-- Opening Marker --

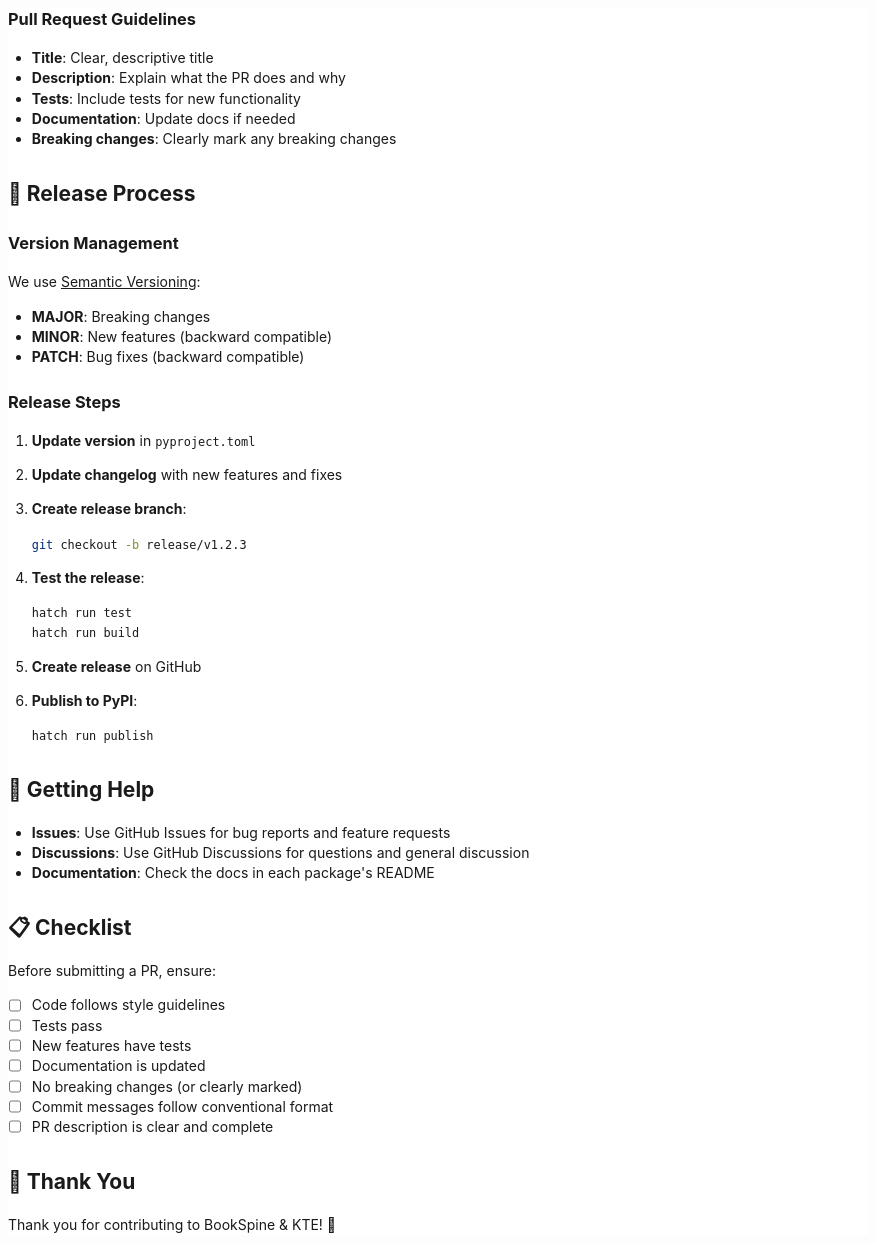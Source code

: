 ### Pull Request Guidelines

- **Title**: Clear, descriptive title
- **Description**: Explain what the PR does and why
- **Tests**: Include tests for new functionality
- **Documentation**: Update docs if needed
- **Breaking changes**: Clearly mark any breaking changes

## 🚀 Release Process

### Version Management

We use [Semantic Versioning](https://semver.org/):

- **MAJOR**: Breaking changes
- **MINOR**: New features (backward compatible)
- **PATCH**: Bug fixes (backward compatible)

### Release Steps

1. **Update version** in `pyproject.toml`
2. **Update changelog** with new features and fixes
3. **Create release branch**:

   ```bash
   git checkout -b release/v1.2.3
   ```

4. **Test the release**:

   ```bash
   hatch run test
   hatch run build
   ```

5. **Create release** on GitHub
6. **Publish to PyPI**:

   ```bash
   hatch run publish
   ```

## 🤝 Getting Help

- **Issues**: Use GitHub Issues for bug reports and feature requests
- **Discussions**: Use GitHub Discussions for questions and general discussion
- **Documentation**: Check the docs in each package's README

## 📋 Checklist

Before submitting a PR, ensure:

- [ ] Code follows style guidelines
- [ ] Tests pass
- [ ] New features have tests
- [ ] Documentation is updated
- [ ] No breaking changes (or clearly marked)
- [ ] Commit messages follow conventional format
- [ ] PR description is clear and complete

## 🙏 Thank You

Thank you for contributing to BookSpine & KTE! 🎉
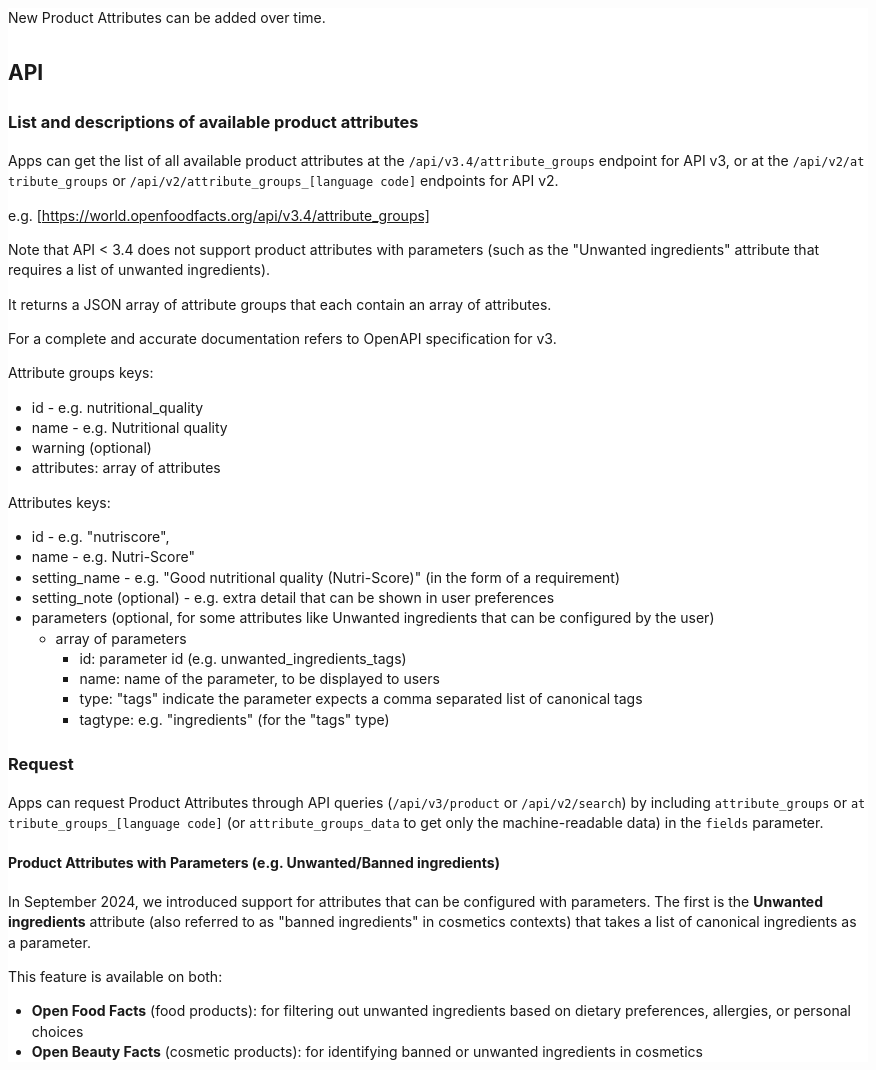 New Product Attributes can be added over time.

## API

### List and descriptions of available product attributes

Apps can get the list of all available product attributes at the `/api/v3.4/attribute_groups` endpoint for API v3,
or at the `/api/v2/attribute_groups` or `/api/v2/attribute_groups_[language code]` endpoints for API v2.

e.g. [https://world.openfoodfacts.org/api/v3.4/attribute_groups]

Note that API < 3.4 does not support product attributes with parameters (such as the "Unwanted ingredients" attribute that requires a list of unwanted ingredients).

It returns a JSON array of attribute groups that each contain an array of attributes.

For a complete and accurate documentation refers to OpenAPI specification for v3.

Attribute groups keys:
- id - e.g. nutritional_quality
- name - e.g. Nutritional quality
- warning (optional)
- attributes: array of attributes

Attributes keys:
- id - e.g. "nutriscore",
- name - e.g. Nutri-Score"
- setting_name - e.g. "Good nutritional quality (Nutri-Score)" (in the form of a requirement)
- setting_note (optional) - e.g. extra detail that can be shown in user preferences
- parameters (optional, for some attributes like Unwanted ingredients that can be configured by the user)
  - array of parameters
    - id: parameter id (e.g. unwanted_ingredients_tags)
    - name: name of the parameter, to be displayed to users
    - type: "tags" indicate the parameter expects a comma separated list of canonical tags
    - tagtype: e.g. "ingredients" (for the "tags" type)

### Request

Apps can request Product Attributes through API queries (`/api/v3/product` or `/api/v2/search`) by including `attribute_groups` or `attribute_groups_[language code]` (or `attribute_groups_data` to get only the machine-readable data) in the `fields` parameter.

#### Product Attributes with Parameters (e.g. Unwanted/Banned ingredients)

In September 2024, we introduced support for attributes that can be configured with parameters. The first is the **Unwanted ingredients** attribute (also referred to as "banned ingredients" in cosmetics contexts) that takes a list of canonical ingredients as a parameter.

This feature is available on both:
- **Open Food Facts** (food products): for filtering out unwanted ingredients based on dietary preferences, allergies, or personal choices
- **Open Beauty Facts** (cosmetic products): for identifying banned or unwanted ingredients in cosmetics
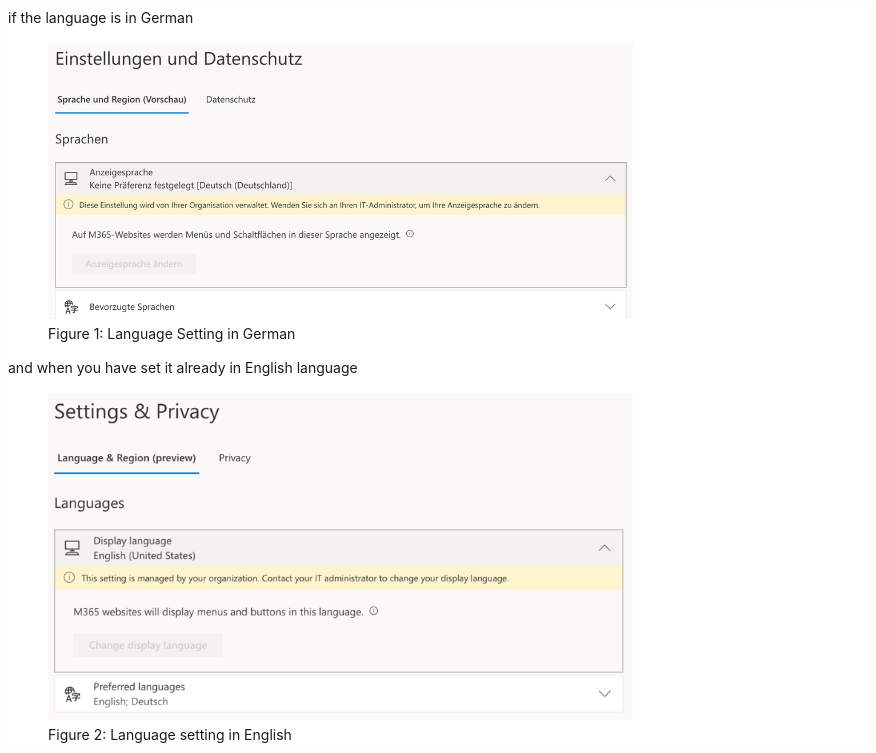 if the language is in German

<figure>
  <img src="/MyPics/2021-06-23-ChangeLanguageinM365Portal_II.png" style="width:75%">
  <figcaption>Figure 1: Language Setting in German</figcaption>
</figure>

and when you have set it already in English language

<figure>
  <img src="/MyPics/2021-06-23-ChangeLanguageinM365Portal_IV.png" style="width:75%">
  <figcaption>Figure 2: Language setting in English</figcaption>
</figure>
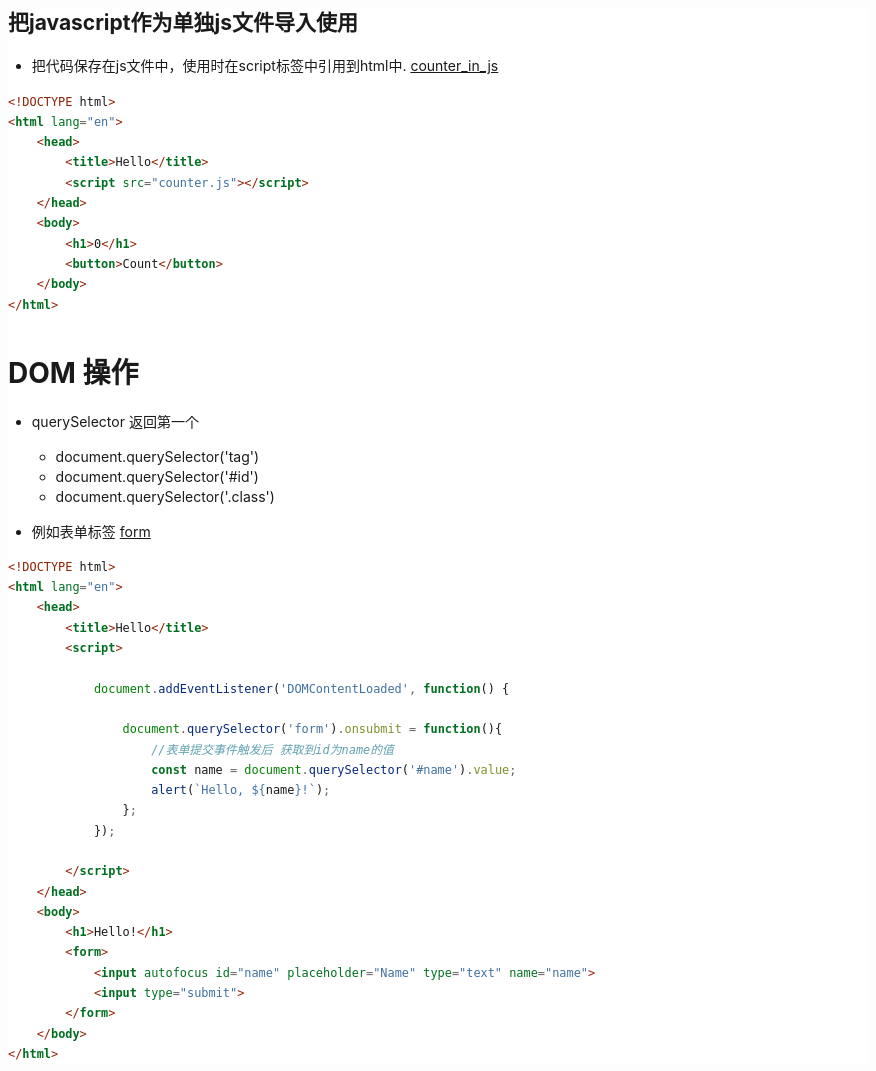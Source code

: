## 把javascript作为单独js文件导入使用

- 把代码保存在js文件中，使用时在script标签中引用到html中. [counter_in_js](/assets/lecture6/counter_in_js.html)

```html
<!DOCTYPE html>
<html lang="en">
	<head>
		<title>Hello</title>
		<script src="counter.js"></script>
	</head>
	<body>
		<h1>0</h1>
		<button>Count</button>
	</body>
</html>
```

# DOM 操作

- querySelector 返回第一个
	- document.querySelector('tag')
	- document.querySelector('#id')
	- document.querySelector('.class')

- 例如表单标签 [form](/assets/lecture6/form.html)

```html
<!DOCTYPE html>
<html lang="en">
	<head>
		<title>Hello</title>
		<script>
			
			document.addEventListener('DOMContentLoaded', function() {
				
				document.querySelector('form').onsubmit = function(){
					//表单提交事件触发后 获取到id为name的值
					const name = document.querySelector('#name').value;
					alert(`Hello, ${name}!`);
				};
			});

		</script>
	</head>
	<body>
		<h1>Hello!</h1>
		<form>
			<input autofocus id="name" placeholder="Name" type="text" name="name">
			<input type="submit">
		</form>
	</body>
</html>
```

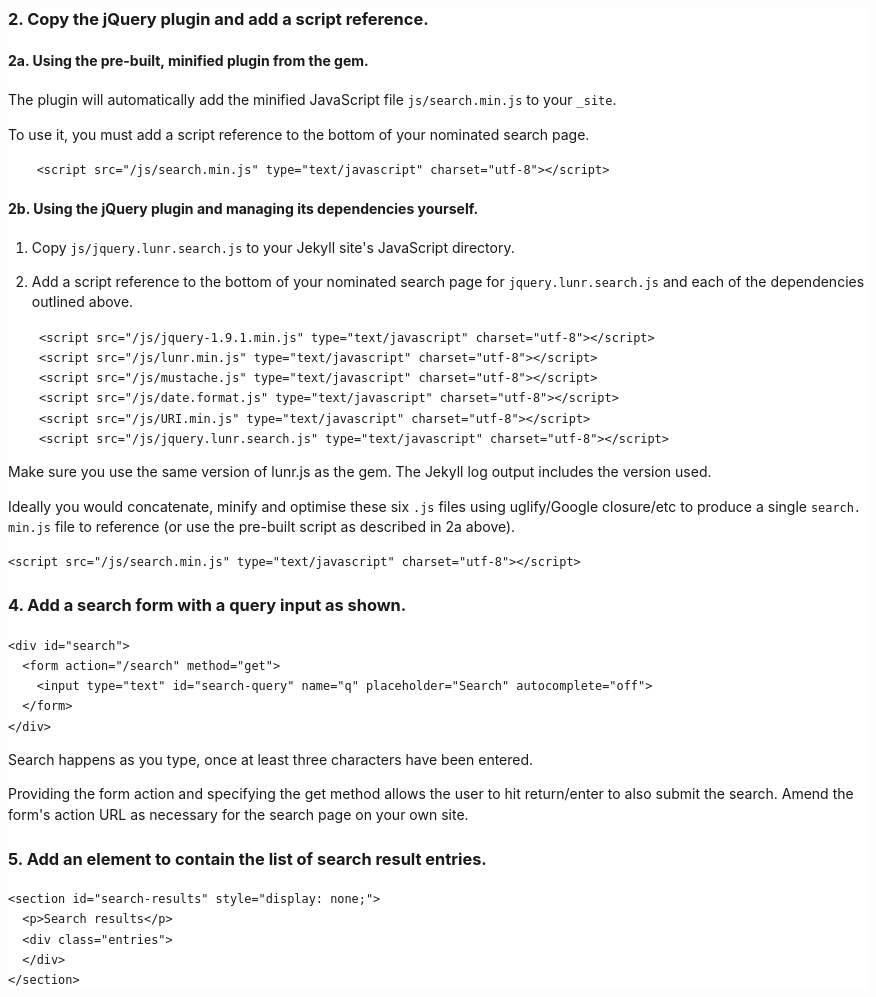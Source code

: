 ### 2. Copy the jQuery plugin and add a script reference.

#### 2a. Using the pre-built, minified plugin from the gem.

The plugin will automatically add the minified JavaScript file `js/search.min.js` to your `_site`.

To use it, you must add a script reference to the bottom of your nominated search page.

        <script src="/js/search.min.js" type="text/javascript" charset="utf-8"></script>

#### 2b. Using the jQuery plugin and managing its dependencies yourself.

1. Copy `js/jquery.lunr.search.js` to your Jekyll site's JavaScript directory.
2. Add a script reference to the bottom of your nominated search page for `jquery.lunr.search.js` and each of the dependencies outlined above.

        <script src="/js/jquery-1.9.1.min.js" type="text/javascript" charset="utf-8"></script>
        <script src="/js/lunr.min.js" type="text/javascript" charset="utf-8"></script>
        <script src="/js/mustache.js" type="text/javascript" charset="utf-8"></script>
        <script src="/js/date.format.js" type="text/javascript" charset="utf-8"></script>
        <script src="/js/URI.min.js" type="text/javascript" charset="utf-8"></script>
        <script src="/js/jquery.lunr.search.js" type="text/javascript" charset="utf-8"></script>

Make sure you use the same version of lunr.js as the gem. The Jekyll log output includes the version used.

Ideally you would concatenate, minify and optimise these six `.js` files using uglify/Google closure/etc to produce a single `search.min.js` file to reference (or use the pre-built script as described in 2a above).

    <script src="/js/search.min.js" type="text/javascript" charset="utf-8"></script>

### 4. Add a search form with a query input as shown.

    <div id="search">
      <form action="/search" method="get">
        <input type="text" id="search-query" name="q" placeholder="Search" autocomplete="off">
      </form>
    </div>

Search happens as you type, once at least three characters have been entered.

Providing the form action and specifying the get method allows the user to hit return/enter to also submit the search.
Amend the form's action URL as necessary for the search page on your own site.

### 5. Add an element to contain the list of search result entries.

    <section id="search-results" style="display: none;">
      <p>Search results</p>
      <div class="entries">
      </div>
    </section>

-- Closing Marker --

Every line above carrying the word "querySelector" needs to be shown.

RESPONSE TO THIS EXERCISE:
- querySelector 返回第一个
	- document.querySelector('tag')
	- document.querySelector('#id')
	- document.querySelector('.class')
				document.querySelector('form').onsubmit = function(){
					const name = document.querySelector('#name').value;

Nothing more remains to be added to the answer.